Data provided
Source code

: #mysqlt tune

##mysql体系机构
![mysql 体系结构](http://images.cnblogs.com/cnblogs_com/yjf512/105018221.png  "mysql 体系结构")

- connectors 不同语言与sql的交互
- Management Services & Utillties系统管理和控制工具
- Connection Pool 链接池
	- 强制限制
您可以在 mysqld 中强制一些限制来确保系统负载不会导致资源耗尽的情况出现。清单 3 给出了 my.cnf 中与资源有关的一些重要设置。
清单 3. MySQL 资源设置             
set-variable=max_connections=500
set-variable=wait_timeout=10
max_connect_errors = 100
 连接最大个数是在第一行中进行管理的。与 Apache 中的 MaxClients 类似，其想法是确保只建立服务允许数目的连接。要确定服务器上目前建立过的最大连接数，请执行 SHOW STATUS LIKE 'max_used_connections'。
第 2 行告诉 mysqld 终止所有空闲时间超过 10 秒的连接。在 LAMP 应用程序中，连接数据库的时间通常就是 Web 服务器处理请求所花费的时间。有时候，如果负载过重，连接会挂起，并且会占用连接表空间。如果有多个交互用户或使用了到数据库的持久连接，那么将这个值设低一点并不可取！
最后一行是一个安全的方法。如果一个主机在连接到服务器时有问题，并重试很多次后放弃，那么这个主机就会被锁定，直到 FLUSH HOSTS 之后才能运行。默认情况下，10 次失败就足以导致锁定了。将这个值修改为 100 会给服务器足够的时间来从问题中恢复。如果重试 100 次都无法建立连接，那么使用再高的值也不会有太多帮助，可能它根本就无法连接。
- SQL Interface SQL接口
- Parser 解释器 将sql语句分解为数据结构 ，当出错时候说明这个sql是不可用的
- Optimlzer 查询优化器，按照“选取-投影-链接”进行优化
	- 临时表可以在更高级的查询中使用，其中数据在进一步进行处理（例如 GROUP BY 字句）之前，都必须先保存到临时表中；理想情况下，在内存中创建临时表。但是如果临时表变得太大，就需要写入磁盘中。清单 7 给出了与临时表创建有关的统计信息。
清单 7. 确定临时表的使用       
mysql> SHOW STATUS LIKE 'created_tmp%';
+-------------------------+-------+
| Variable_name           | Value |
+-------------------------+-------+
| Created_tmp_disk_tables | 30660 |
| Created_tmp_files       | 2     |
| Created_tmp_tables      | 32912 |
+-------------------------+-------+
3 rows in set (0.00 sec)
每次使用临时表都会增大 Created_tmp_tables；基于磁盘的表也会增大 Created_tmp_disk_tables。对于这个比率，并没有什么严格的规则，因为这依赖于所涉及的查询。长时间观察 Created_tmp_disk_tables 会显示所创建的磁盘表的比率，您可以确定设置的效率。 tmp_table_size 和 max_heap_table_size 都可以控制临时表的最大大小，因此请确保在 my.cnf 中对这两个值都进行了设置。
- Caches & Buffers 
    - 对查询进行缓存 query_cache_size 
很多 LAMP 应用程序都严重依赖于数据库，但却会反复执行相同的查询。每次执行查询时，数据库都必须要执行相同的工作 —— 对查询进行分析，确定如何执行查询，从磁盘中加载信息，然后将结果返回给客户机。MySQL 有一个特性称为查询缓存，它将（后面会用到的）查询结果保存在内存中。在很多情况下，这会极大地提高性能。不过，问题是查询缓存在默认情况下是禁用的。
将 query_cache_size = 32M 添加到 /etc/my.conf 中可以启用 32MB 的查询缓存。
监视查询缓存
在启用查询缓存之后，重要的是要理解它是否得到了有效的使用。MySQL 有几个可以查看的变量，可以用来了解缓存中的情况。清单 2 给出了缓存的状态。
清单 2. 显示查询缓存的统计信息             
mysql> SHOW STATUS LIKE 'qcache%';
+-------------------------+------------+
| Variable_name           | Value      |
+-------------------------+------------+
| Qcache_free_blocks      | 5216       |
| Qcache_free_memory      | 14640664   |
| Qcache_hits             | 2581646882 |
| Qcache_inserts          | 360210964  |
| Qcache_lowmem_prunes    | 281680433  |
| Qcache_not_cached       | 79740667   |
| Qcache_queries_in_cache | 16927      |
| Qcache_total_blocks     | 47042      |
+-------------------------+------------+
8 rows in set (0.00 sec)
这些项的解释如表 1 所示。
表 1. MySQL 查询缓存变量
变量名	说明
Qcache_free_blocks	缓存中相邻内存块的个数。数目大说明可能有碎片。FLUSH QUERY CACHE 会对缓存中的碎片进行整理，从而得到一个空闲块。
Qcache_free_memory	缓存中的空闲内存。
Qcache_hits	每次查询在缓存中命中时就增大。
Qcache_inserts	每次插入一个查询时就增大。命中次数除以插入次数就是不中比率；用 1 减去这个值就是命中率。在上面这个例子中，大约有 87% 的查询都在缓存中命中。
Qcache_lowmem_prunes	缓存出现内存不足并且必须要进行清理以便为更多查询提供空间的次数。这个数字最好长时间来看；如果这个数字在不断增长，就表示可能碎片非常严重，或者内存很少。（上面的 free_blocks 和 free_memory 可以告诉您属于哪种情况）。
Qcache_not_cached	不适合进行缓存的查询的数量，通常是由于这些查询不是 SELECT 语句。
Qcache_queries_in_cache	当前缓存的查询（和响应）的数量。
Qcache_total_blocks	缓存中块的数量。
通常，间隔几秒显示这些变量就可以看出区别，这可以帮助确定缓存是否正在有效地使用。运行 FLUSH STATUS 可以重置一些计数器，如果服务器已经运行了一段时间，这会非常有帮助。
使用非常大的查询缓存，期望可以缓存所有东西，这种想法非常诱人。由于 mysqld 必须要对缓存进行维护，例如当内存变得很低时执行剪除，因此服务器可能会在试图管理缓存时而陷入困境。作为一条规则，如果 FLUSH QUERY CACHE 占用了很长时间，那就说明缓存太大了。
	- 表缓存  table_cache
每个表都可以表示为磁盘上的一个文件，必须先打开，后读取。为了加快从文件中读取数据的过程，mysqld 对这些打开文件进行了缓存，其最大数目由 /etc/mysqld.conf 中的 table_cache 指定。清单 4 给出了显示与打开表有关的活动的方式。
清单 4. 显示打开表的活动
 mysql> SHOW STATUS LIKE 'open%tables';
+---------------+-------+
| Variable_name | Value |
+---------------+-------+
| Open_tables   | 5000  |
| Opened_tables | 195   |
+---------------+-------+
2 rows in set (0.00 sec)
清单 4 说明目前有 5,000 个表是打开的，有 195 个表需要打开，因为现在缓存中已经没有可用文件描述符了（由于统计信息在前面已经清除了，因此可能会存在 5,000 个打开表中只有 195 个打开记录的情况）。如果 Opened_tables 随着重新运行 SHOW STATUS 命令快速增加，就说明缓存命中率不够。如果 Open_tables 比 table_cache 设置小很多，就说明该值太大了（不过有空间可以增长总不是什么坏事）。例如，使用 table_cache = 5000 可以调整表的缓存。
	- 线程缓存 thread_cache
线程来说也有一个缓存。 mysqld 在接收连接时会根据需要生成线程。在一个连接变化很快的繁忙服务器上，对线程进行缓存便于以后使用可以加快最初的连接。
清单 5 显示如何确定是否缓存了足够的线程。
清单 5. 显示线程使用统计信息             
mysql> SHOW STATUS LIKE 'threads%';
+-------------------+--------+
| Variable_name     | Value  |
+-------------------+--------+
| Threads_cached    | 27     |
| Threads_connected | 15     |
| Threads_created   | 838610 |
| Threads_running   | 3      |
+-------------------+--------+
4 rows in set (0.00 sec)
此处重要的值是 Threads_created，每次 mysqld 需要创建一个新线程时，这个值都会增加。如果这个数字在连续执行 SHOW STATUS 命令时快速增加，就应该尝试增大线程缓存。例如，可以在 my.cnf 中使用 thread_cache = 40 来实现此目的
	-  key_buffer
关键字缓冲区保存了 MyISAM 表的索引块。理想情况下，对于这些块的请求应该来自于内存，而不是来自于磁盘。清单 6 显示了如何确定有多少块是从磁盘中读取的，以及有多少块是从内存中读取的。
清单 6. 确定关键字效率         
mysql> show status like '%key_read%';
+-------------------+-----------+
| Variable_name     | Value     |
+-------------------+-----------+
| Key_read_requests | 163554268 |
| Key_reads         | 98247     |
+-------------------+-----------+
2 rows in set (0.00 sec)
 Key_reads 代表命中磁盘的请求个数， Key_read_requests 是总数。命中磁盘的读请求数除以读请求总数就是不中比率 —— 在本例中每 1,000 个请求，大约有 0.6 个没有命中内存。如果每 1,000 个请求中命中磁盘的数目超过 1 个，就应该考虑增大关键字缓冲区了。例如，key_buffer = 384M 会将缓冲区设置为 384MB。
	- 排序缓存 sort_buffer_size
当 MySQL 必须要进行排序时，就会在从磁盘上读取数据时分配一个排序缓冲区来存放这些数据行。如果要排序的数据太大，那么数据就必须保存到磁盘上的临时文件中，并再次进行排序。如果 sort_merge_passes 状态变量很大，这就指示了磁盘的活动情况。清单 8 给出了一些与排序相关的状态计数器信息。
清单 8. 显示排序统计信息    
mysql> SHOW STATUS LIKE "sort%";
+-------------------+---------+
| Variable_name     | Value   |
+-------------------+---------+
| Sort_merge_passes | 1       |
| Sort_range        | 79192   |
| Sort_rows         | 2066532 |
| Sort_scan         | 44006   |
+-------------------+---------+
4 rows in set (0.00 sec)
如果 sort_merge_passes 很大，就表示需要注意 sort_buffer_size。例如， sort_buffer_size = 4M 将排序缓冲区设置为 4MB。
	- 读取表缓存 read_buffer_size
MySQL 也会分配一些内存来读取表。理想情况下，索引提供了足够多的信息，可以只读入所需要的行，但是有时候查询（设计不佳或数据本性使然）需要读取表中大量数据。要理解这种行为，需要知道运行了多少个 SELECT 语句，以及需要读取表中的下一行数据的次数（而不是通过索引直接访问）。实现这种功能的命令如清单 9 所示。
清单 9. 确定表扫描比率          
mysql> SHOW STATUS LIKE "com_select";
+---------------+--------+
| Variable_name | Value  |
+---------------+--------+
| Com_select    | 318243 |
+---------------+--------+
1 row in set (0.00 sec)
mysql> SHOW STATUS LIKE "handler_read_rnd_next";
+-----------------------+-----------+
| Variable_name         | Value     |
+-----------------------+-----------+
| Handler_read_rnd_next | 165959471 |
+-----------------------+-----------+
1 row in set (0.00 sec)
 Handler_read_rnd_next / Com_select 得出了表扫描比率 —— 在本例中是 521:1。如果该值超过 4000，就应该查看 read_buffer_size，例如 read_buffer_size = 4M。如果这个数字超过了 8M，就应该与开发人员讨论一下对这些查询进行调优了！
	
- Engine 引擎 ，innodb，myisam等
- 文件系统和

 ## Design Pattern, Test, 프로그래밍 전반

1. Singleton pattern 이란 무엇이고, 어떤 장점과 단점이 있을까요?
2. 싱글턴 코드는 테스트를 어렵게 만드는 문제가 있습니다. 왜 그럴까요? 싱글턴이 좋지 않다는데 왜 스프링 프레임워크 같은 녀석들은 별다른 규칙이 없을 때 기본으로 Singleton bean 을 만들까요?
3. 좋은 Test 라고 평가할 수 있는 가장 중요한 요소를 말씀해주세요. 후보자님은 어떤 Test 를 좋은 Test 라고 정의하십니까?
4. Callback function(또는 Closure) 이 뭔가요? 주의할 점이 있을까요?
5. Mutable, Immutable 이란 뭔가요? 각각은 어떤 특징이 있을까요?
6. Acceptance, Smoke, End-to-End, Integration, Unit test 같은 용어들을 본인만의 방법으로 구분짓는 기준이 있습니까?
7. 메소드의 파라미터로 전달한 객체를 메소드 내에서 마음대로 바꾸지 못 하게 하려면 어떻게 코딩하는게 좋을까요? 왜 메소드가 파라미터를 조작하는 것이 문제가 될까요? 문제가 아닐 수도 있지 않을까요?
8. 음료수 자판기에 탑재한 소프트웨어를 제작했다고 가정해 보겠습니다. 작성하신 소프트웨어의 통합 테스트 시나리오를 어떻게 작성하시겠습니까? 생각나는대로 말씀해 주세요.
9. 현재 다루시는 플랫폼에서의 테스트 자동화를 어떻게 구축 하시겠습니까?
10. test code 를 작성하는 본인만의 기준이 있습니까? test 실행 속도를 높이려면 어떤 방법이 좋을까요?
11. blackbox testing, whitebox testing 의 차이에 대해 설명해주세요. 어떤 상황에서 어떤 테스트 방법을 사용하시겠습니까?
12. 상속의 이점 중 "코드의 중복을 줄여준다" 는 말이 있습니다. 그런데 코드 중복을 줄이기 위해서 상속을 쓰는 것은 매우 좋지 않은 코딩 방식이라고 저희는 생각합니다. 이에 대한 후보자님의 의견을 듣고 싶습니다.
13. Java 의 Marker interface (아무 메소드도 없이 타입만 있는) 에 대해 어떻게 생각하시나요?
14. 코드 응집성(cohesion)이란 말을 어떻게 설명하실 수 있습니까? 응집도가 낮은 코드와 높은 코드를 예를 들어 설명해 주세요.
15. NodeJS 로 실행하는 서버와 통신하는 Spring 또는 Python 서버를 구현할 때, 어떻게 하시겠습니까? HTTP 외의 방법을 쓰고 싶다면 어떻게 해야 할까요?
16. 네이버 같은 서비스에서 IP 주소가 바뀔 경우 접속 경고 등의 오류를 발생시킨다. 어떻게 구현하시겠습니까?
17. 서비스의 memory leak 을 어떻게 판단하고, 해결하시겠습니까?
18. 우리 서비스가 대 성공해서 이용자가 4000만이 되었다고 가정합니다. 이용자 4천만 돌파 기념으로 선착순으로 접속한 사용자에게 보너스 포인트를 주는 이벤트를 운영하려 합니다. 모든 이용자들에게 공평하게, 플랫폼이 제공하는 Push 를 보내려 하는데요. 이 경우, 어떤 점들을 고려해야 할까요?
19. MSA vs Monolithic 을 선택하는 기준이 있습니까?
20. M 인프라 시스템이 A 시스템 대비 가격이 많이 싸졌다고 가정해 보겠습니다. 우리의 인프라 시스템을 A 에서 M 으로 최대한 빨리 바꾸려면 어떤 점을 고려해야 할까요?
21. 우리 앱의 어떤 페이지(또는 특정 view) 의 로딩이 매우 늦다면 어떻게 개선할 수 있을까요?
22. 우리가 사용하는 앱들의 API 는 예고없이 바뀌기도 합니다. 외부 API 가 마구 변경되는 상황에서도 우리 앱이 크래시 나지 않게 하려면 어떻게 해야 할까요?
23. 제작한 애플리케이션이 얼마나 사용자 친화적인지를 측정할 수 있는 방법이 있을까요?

The task
Return exactly the lines from the beginning of the data above through the one containing "连接最大个数是在第一行中进行管理的。与 Apache 中的", please. Include both end lines and add nothing else.

Solved problem
Source code

: #mysqlt tune

##mysql体系机构
![mysql 体系结构](http://images.cnblogs.com/cnblogs_com/yjf512/105018221.png  "mysql 体系结构")

- connectors 不同语言与sql的交互
- Management Services & Utillties系统管理和控制工具
- Connection Pool 链接池
	- 强制限制
您可以在 mysqld 中强制一些限制来确保系统负载不会导致资源耗尽的情况出现。清单 3 给出了 my.cnf 中与资源有关的一些重要设置。
清单 3. MySQL 资源设置             
set-variable=max_connections=500
set-variable=wait_timeout=10
max_connect_errors = 100
 连接最大个数是在第一行中进行管理的。与 Apache 中的 MaxClients 类似，其想法是确保只建立服务允许数目的连接。要确定服务器上目前建立过的最大连接数，请执行 SHOW STATUS LIKE 'max_used_connections'。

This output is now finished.